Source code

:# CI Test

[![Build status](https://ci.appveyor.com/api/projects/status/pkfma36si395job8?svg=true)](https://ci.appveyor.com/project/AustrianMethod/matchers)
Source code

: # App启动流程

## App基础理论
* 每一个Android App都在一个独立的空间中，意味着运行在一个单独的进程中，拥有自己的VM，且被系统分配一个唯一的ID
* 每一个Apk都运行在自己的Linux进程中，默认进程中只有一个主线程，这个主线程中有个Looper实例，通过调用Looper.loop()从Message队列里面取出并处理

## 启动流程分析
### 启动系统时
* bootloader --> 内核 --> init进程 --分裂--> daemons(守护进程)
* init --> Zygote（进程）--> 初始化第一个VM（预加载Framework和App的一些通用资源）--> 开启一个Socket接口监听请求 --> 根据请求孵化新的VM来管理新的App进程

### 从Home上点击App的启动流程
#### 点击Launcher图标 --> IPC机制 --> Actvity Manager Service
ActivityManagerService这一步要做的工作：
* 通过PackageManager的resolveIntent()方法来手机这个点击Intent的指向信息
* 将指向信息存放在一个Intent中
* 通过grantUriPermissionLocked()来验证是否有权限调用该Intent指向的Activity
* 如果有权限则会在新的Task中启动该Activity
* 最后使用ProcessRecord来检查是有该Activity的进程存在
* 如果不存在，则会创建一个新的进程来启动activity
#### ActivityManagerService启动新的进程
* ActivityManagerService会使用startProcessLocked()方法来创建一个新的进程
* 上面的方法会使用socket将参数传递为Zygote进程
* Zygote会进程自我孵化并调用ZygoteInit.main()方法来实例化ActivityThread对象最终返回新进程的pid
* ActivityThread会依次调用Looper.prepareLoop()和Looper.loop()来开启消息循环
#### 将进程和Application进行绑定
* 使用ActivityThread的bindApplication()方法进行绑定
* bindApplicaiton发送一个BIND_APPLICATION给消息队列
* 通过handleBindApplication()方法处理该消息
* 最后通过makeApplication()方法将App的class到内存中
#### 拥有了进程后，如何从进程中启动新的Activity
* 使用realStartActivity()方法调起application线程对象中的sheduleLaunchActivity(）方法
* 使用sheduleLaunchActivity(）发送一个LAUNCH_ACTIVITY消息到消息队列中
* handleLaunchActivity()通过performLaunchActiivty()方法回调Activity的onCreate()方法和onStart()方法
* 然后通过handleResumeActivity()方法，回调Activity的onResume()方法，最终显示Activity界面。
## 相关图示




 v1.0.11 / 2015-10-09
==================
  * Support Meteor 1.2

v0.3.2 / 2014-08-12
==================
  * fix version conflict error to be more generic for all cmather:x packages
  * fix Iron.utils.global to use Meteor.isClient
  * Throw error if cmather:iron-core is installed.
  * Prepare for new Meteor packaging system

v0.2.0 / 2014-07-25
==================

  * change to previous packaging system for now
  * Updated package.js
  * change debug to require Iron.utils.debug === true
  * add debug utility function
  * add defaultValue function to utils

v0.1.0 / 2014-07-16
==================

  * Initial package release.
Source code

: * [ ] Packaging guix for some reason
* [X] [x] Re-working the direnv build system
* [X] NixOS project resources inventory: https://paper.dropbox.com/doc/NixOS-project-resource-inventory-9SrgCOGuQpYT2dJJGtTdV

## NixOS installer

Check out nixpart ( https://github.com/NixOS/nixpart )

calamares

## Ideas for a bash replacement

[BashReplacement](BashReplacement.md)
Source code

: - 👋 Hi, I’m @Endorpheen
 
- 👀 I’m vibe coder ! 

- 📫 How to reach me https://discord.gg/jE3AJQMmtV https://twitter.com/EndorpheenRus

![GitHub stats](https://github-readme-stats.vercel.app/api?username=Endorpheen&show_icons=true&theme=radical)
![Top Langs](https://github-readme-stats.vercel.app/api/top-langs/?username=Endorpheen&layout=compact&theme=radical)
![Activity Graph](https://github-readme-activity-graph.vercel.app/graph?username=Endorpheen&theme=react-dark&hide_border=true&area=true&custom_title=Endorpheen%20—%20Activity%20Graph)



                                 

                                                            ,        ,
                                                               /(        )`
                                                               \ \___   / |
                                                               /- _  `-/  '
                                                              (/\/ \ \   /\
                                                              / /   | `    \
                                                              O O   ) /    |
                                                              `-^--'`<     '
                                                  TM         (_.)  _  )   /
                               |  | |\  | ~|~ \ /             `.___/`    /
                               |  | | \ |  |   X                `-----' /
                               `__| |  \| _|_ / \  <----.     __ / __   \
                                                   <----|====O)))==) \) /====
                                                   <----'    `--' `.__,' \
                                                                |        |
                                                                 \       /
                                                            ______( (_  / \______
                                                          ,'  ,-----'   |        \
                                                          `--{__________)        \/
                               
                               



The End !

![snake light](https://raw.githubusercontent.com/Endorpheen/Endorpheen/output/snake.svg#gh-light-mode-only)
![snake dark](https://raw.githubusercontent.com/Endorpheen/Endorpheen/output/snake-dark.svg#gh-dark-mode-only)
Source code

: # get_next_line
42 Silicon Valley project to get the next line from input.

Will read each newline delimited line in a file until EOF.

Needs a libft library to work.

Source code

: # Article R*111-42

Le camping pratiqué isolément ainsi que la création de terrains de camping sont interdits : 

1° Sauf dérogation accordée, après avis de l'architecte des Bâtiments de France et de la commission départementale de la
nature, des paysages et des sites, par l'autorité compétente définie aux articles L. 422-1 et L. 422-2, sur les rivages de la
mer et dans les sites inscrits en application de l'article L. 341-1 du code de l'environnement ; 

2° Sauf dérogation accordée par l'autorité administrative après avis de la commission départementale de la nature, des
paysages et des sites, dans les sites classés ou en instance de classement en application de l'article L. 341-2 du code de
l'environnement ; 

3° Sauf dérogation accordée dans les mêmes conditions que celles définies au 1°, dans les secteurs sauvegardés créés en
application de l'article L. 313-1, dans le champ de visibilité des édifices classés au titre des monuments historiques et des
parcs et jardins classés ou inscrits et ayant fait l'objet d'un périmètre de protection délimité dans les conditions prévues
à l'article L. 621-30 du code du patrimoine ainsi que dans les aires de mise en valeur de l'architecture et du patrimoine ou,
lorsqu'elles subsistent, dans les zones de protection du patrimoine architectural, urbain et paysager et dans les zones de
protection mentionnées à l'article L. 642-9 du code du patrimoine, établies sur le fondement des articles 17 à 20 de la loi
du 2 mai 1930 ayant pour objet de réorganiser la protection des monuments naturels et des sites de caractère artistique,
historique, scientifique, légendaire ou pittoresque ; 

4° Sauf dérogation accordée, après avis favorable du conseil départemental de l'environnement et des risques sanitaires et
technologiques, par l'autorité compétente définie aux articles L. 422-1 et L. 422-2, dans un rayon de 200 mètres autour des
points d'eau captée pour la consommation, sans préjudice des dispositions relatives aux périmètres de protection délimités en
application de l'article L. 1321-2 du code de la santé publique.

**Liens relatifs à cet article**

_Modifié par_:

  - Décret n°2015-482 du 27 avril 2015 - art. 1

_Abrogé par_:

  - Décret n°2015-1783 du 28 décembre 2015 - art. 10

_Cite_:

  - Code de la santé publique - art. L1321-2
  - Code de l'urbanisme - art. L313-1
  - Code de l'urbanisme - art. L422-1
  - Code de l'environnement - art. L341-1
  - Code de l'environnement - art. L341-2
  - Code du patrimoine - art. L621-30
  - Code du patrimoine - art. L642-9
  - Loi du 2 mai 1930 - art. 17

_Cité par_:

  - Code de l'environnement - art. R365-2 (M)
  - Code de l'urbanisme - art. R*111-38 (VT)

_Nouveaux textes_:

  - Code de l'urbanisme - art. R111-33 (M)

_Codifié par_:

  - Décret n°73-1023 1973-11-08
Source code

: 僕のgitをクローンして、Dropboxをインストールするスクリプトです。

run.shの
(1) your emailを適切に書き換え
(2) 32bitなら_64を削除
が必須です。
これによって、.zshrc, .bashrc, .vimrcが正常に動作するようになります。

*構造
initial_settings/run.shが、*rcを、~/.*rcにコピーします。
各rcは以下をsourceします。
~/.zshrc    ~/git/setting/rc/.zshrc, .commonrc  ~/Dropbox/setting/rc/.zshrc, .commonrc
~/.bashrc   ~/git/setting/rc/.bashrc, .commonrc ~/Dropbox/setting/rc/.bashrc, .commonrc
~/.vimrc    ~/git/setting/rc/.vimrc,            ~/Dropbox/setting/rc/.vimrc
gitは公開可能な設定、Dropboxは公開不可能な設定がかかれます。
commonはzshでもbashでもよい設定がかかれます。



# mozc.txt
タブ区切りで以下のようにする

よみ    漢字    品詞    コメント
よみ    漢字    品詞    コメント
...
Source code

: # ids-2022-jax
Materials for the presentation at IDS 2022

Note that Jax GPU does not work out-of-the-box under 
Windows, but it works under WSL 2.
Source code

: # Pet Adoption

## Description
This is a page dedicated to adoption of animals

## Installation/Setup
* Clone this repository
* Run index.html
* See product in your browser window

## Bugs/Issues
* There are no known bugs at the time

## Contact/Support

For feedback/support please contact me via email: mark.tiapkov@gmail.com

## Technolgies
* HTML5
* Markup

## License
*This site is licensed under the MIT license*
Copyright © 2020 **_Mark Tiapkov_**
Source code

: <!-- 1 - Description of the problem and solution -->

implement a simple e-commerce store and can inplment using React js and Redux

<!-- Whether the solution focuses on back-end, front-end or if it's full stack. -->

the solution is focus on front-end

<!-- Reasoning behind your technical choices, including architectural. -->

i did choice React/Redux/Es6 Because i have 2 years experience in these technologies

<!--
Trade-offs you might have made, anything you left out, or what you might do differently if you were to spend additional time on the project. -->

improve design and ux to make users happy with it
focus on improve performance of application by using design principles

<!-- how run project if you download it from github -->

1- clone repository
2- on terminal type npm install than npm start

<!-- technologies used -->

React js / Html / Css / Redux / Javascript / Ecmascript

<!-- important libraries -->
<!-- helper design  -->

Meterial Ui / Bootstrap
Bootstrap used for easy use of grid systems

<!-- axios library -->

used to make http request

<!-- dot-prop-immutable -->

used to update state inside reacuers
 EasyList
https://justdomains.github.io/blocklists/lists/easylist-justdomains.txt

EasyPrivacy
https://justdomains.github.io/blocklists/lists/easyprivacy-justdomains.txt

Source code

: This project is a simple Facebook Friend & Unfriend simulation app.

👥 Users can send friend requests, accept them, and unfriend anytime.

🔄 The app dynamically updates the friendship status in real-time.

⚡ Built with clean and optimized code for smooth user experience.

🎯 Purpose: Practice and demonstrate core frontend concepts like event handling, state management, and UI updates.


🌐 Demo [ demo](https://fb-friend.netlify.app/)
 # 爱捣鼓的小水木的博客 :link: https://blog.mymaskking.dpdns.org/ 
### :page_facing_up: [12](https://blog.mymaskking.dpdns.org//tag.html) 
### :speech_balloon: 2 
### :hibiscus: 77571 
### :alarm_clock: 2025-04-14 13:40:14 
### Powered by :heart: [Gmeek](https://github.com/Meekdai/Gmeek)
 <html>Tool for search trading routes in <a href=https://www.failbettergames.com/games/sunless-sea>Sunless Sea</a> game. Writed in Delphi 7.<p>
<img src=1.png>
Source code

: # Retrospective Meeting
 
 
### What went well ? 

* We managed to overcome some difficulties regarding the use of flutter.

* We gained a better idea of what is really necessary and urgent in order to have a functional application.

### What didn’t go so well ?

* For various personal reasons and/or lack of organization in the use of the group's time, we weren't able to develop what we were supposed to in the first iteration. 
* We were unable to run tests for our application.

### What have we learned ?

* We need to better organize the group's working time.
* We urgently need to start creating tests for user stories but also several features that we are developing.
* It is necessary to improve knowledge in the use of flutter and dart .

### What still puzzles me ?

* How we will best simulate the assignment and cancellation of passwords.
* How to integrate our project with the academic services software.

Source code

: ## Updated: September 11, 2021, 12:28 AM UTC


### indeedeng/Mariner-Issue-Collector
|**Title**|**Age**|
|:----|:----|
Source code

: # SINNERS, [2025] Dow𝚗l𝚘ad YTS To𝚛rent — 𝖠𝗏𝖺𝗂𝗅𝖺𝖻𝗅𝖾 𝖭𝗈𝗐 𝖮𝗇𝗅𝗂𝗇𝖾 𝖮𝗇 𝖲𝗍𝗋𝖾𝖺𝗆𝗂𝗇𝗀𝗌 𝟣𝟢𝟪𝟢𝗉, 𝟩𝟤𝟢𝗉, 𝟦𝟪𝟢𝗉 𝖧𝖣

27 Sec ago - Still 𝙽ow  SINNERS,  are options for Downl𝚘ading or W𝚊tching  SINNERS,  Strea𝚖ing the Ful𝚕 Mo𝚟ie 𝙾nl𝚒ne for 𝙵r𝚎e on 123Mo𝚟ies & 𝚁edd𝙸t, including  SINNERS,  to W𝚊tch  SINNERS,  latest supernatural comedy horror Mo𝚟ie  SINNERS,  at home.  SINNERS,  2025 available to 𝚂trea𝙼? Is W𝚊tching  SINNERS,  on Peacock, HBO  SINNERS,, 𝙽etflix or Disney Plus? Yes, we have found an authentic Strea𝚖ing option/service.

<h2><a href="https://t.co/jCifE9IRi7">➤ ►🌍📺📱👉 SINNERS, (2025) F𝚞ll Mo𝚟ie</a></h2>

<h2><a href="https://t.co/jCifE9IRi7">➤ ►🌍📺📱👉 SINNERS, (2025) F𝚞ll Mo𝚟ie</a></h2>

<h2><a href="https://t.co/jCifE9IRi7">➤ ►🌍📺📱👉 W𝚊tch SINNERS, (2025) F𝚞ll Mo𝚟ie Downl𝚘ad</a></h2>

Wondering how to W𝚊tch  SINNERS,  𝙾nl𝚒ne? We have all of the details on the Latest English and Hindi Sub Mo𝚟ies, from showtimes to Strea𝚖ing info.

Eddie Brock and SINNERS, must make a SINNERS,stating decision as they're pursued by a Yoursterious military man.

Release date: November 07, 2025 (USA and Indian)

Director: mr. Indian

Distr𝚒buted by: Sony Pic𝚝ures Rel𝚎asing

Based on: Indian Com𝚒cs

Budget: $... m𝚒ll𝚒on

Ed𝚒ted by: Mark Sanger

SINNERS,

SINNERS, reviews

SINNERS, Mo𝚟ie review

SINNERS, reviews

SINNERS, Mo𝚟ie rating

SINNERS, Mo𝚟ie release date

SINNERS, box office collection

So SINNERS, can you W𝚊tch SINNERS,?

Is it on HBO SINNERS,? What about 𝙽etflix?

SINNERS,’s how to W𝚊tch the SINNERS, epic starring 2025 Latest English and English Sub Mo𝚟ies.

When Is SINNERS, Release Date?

^^^^^^^^

* _Directions_
How many lines in the records hold the string "après"? Reply with the number alone.

* _Task solution_
3